Problem to work on
Across the records that follow, give the number of lines containing the word "resulting" and nothing else.

Recorded data
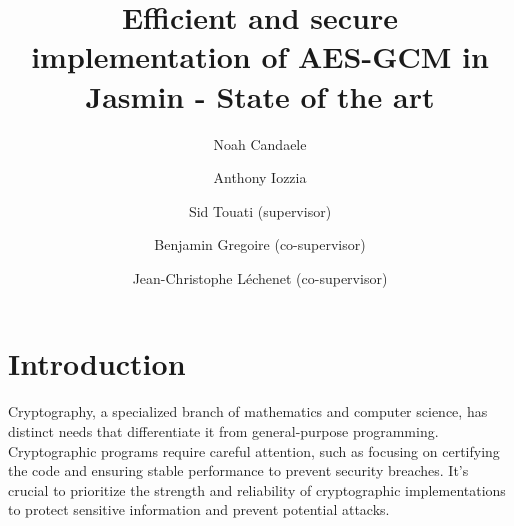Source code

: \documentclass[runningheads]{llncs}
\begin{document}
%
\title{Efficient and secure implementation of AES-GCM in Jasmin - State of the art}


%
%
\author{Noah Candaele \and Anthony Iozzia \and Sid Touati (supervisor) \and Benjamin Gregoire (co-supervisor) \and Jean-Christophe Léchenet (co-supervisor)}

%
%



%
\maketitle              %
%

\thispagestyle{plain} %

%

%
%
%

\section{Introduction}

Cryptography, a specialized branch of mathematics and computer science, has distinct needs that differentiate it from general-purpose programming. Cryptographic programs require careful attention, such as focusing on certifying the code and ensuring stable performance to prevent security breaches. It's crucial to prioritize the strength and reliability of cryptographic implementations to protect sensitive information and prevent potential attacks.
\end{document}
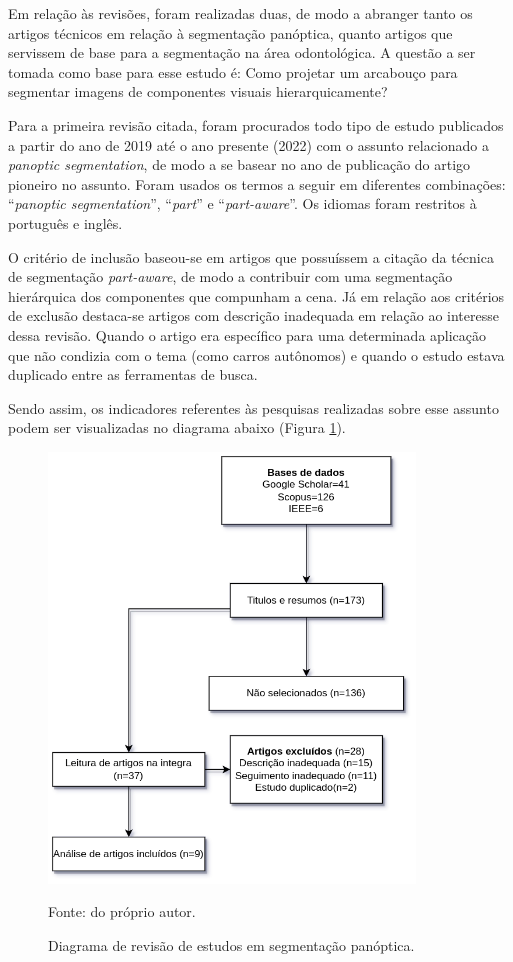 Em relação às revisões, foram realizadas duas, de modo a abranger tanto os artigos técnicos em relação à segmentação panóptica, quanto artigos que servissem de base para a segmentação na área odontológica. A questão a ser tomada como base para esse estudo é: Como projetar um arcabouço para segmentar imagens de componentes visuais hierarquicamente?

Para a primeira revisão citada, foram procurados todo tipo de estudo publicados a partir do ano de 2019 até o ano presente (2022) com o assunto relacionado a \textit{panoptic segmentation}, de modo a se basear no ano de publicação do artigo pioneiro \cite{Kirillov2019a} no assunto. Foram usados os termos a seguir em diferentes combinações: ``\textit{panoptic segmentation}'', ``\textit{part}'' e ``\textit{part-aware}''. Os idiomas foram restritos à português e inglês.

O critério de inclusão baseou-se em artigos que possuíssem a citação da técnica de segmentação \textit{part-aware}, de modo a contribuir com uma segmentação hierárquica dos componentes que compunham a cena. Já em relação aos critérios de exclusão destaca-se artigos com descrição inadequada em relação ao interesse dessa revisão. Quando o artigo era específico para uma determinada aplicação que não condizia com o tema (como carros autônomos) e quando o estudo estava duplicado entre as ferramentas de busca.

Sendo assim, os indicadores referentes às pesquisas realizadas sobre esse assunto podem ser visualizadas no diagrama abaixo (Figura \ref{project:revision:fig:1}).

\begin{figure}[H]
    \centering
    \caption{Diagrama de revisão de estudos em segmentação panóptica.}
    \includegraphics[height=4.5in]{recursos/imagens/project/revisao_panoptica.png}
    \label{project:revision:fig:1}

    Fonte: do próprio autor.
\end{figure}

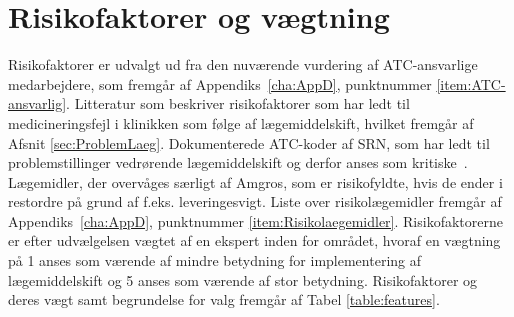 

\section{Risikofaktorer og vægtning}
Risikofaktorer er udvalgt ud fra den nuværende vurdering af ATC-ansvarlige medarbejdere, som fremgår af Appendiks~\ref{cha:AppD}, punktnummer \ref{item:ATC-ansvarlig}. Litteratur som beskriver risikofaktorer som har ledt til medicineringsfejl i klinikken som følge af lægemiddelskift, hvilket fremgår af Afsnit \ref{sec:ProblemLaeg}. Dokumenterede ATC-koder af SRN, som har ledt til problemstillinger vedrørende lægemiddelskift og derfor anses som kritiske~\citep{SRN}. Lægemidler, der overvåges særligt af Amgros, som er risikofyldte, hvis de ender i restordre på grund af f.eks. leveringesvigt. Liste over risikolægemidler fremgår af Appendiks~\ref{cha:AppD}, punktnummer \ref{item:Risikolaegemidler}. Risikofaktorerne er efter udvælgelsen vægtet af en ekspert inden for området, hvoraf en vægtning på 1 anses som værende af mindre betydning for implementering af lægemiddelskift og 5 anses som værende af stor betydning. Risikofaktorer og deres vægt samt begrundelse for valg fremgår af Tabel \ref{table:features}.

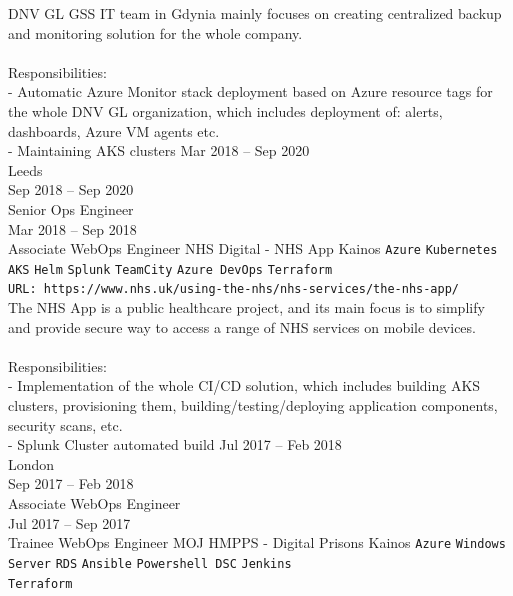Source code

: \documentclass[9pt]{style/developercv}
\begin{document}
\begin{entrylist}
{      DNV GL GSS IT team in Gdynia mainly focuses on creating centralized backup and monitoring solution for the whole company.\\
      \\
      Responsibilities:\\
      - Automatic Azure Monitor stack deployment based on Azure resource tags for the whole DNV GL organization, which includes deployment of: alerts, dashboards, Azure VM agents etc.\\
      - Maintaining AKS clusters
		}
	\entry
    {Mar 2018 -- Sep 2020\\\footnotesize{Leeds}
    \\Sep 2018 -- Sep 2020\\\footnotesize{Senior Ops Engineer}
    \\Mar 2018 -- Sep 2018\\\footnotesize{Associate WebOps Engineer}}
		{NHS Digital - NHS App}
		{Kainos}
		{
			\texttt{Azure}\slashsep
      \texttt{Kubernetes}\slashsep
      \texttt{AKS}\slashsep
			\texttt{Helm}\slashsep
			\texttt{Splunk}\slashsep
			\texttt{TeamCity}\slashsep
			\texttt{Azure DevOps}\slashsep
      \texttt{Terraform}\\
      \texttt{URL: https://www.nhs.uk/using-the-nhs/nhs-services/the-nhs-app/}\\

      The NHS App is a public healthcare project, and its main focus is to simplify and provide secure way to access a range of NHS services on mobile devices.\\
      \\
      Responsibilities:\\
      - Implementation of the whole CI/CD solution, which includes building AKS clusters, provisioning them, building/testing/deploying application components,
      security scans, etc.\\
      - Splunk Cluster automated build
		}
	\entry
    {Jul 2017 -- Feb 2018\\\footnotesize{London}
    \\Sep 2017 -- Feb 2018\\\footnotesize{Associate WebOps Engineer}
    \\Jul 2017 -- Sep 2017\\\footnotesize{Trainee WebOps Engineer}}
		{MOJ HMPPS - Digital Prisons}
		{Kainos}
		{
			\texttt{Azure}\slashsep
			\texttt{Windows Server}\slashsep
			\texttt{RDS}\slashsep
			\texttt{Ansible}\slashsep
			\texttt{Powershell DSC}\slashsep
      \texttt{Jenkins}\\
      \texttt{Terraform}\\

}
\end{entrylist}
\end{document}
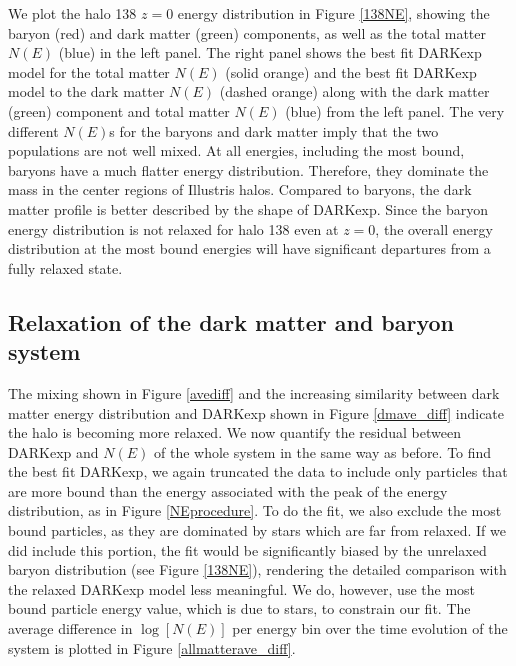 \documentclass[a4paper,11pt]{article}
\begin{document}
We plot the halo 138 $z=0$ energy distribution in Figure \ref{138NE}, 
showing the baryon (red) and dark matter (green) components, as well as the total matter $N(E)$ (blue) in the left panel.  The right panel shows the best fit DARKexp model for the total matter 
$N(E)$ (solid orange) and the best fit DARKexp model to the dark matter $N(E)$ (dashed orange) along with the dark matter (green) component and total matter 
$N(E)$ (blue) from the left panel.  The very different $N(E)$s for the baryons and dark matter imply that the two populations are not well mixed.  At all 
energies, including the most bound, baryons have a much flatter energy distribution.  Therefore, they dominate the mass in the center regions of Illustris 
halos.  Compared to baryons, the dark matter profile is better described by the shape of DARKexp.  Since the baryon energy distribution is not relaxed for 
halo 138 even at $z=0$, the overall energy distribution at the most bound energies will have significant departures from a fully relaxed state.  


\subsection{Relaxation of the dark matter and baryon system}

The mixing shown in Figure \ref{avediff} and the increasing similarity between dark matter energy distribution and DARKexp shown in Figure \ref{dmave_diff} indicate the halo is 
becoming more relaxed.  We now quantify the residual between DARKexp and $N(E)$ of the whole system
in the same way as before.  To find the best fit DARKexp, we again truncated the data to include only particles that are more bound than the energy associated with the peak of the 
energy distribution, as in Figure \ref{NEprocedure}.  To do the fit, we also exclude the most bound particles, as they are dominated by stars which are far 
from relaxed.  If we did include this portion, the fit would be significantly biased by the unrelaxed baryon distribution (see Figure \ref{138NE}), 
rendering the detailed comparison with the relaxed DARKexp model less meaningful. We do, however, use the most bound particle energy value, which is due to 
stars, to constrain our fit. The average difference in $\log[N(E)]$ per energy bin over the time evolution of the system is plotted in 
Figure \ref{allmatterave_diff}.
\end{document}
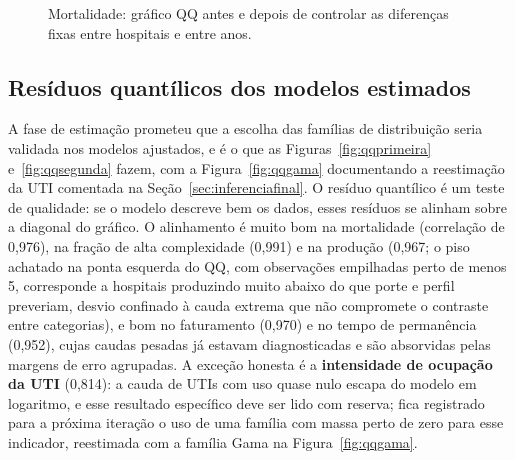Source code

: \begin{figure}[H]
\centering
{}
\caption{Mortalidade: gráfico QQ antes e depois de controlar as
diferenças fixas entre hospitais e entre anos.}
\label{fig:qqcondC}
\end{figure}


\newpage
\subsection*{Resíduos quantílicos dos modelos estimados}

A fase de estimação prometeu que a escolha das famílias de distribuição
seria validada nos modelos ajustados, e é o que as
Figuras~\ref{fig:qqprimeira} e~\ref{fig:qqsegunda} fazem, com a
Figura~\ref{fig:qqgama} documentando a reestimação da UTI comentada na
Seção~\ref{sec:inferenciafinal}. O resíduo quantílico é um teste de
qualidade: se o modelo descreve bem os dados, esses resíduos se alinham
sobre a diagonal do gráfico. O alinhamento é muito bom na mortalidade
(correlação de 0,976), na fração de alta complexidade (0,991) e na
produção (0,967; o piso achatado na ponta esquerda do QQ, com
observações empilhadas perto de menos 5, corresponde a hospitais
produzindo muito abaixo do que porte e perfil preveriam, desvio
confinado à cauda extrema que não compromete o contraste entre
categorias), e bom no faturamento (0,970) e no tempo de permanência
(0,952), cujas caudas pesadas já estavam diagnosticadas e são absorvidas
pelas margens de erro agrupadas. A exceção honesta é a
\textbf{intensidade de ocupação da UTI} (0,814): a cauda de UTIs com uso
quase nulo escapa do modelo em logaritmo, e esse resultado específico
deve ser lido com reserva; fica registrado para a próxima iteração o uso
de uma família com massa perto de zero para esse indicador, reestimada
com a família Gama na Figura~\ref{fig:qqgama}.


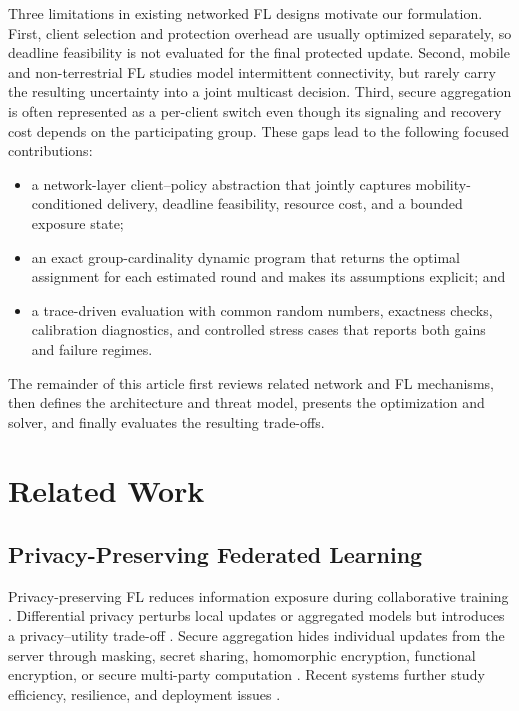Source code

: \documentclass[preprint,12pt]{elsarticle}
\begin{document}
Three limitations in existing networked FL designs motivate our formulation. First, client selection and protection overhead are usually optimized separately, so deadline feasibility is not evaluated for the final protected update. Second, mobile and non-terrestrial FL studies model intermittent connectivity, but rarely carry the resulting uncertainty into a joint multicast decision. Third, secure aggregation is often represented as a per-client switch even though its signaling and recovery cost depends on the participating group. These gaps lead to the following focused contributions:
\begin{itemize}
    \item a network-layer client--policy abstraction that jointly captures mobility-conditioned delivery, deadline feasibility, resource cost, and a bounded exposure state;
    \item an exact group-cardinality dynamic program that returns the optimal assignment for each estimated round and makes its assumptions explicit; and
    \item a trace-driven evaluation with common random numbers, exactness checks, calibration diagnostics, and controlled stress cases that reports both gains and failure regimes.
\end{itemize}
The remainder of this article first reviews related network and FL mechanisms, then defines the architecture and threat model, presents the optimization and solver, and finally evaluates the resulting trade-offs.

\section{Related Work}

\subsection{Privacy-Preserving Federated Learning}

Privacy-preserving FL reduces information exposure during collaborative training \cite{zhao2025federation,kairouz2021advances}. Differential privacy perturbs local updates or aggregated models but introduces a privacy--utility trade-off \cite{wei2023pfl_dp,yuan2023amplitude,yuan2023privacyresource}. Secure aggregation hides individual updates from the server through masking, secret sharing, homomorphic encryption, functional encryption, or secure multi-party computation \cite{bonawitz2017secureagg,mansouri2023sok}. Recent systems further study efficiency, resilience, and deployment issues \cite{zheng2023aggregation}.
\end{document}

Answer space
2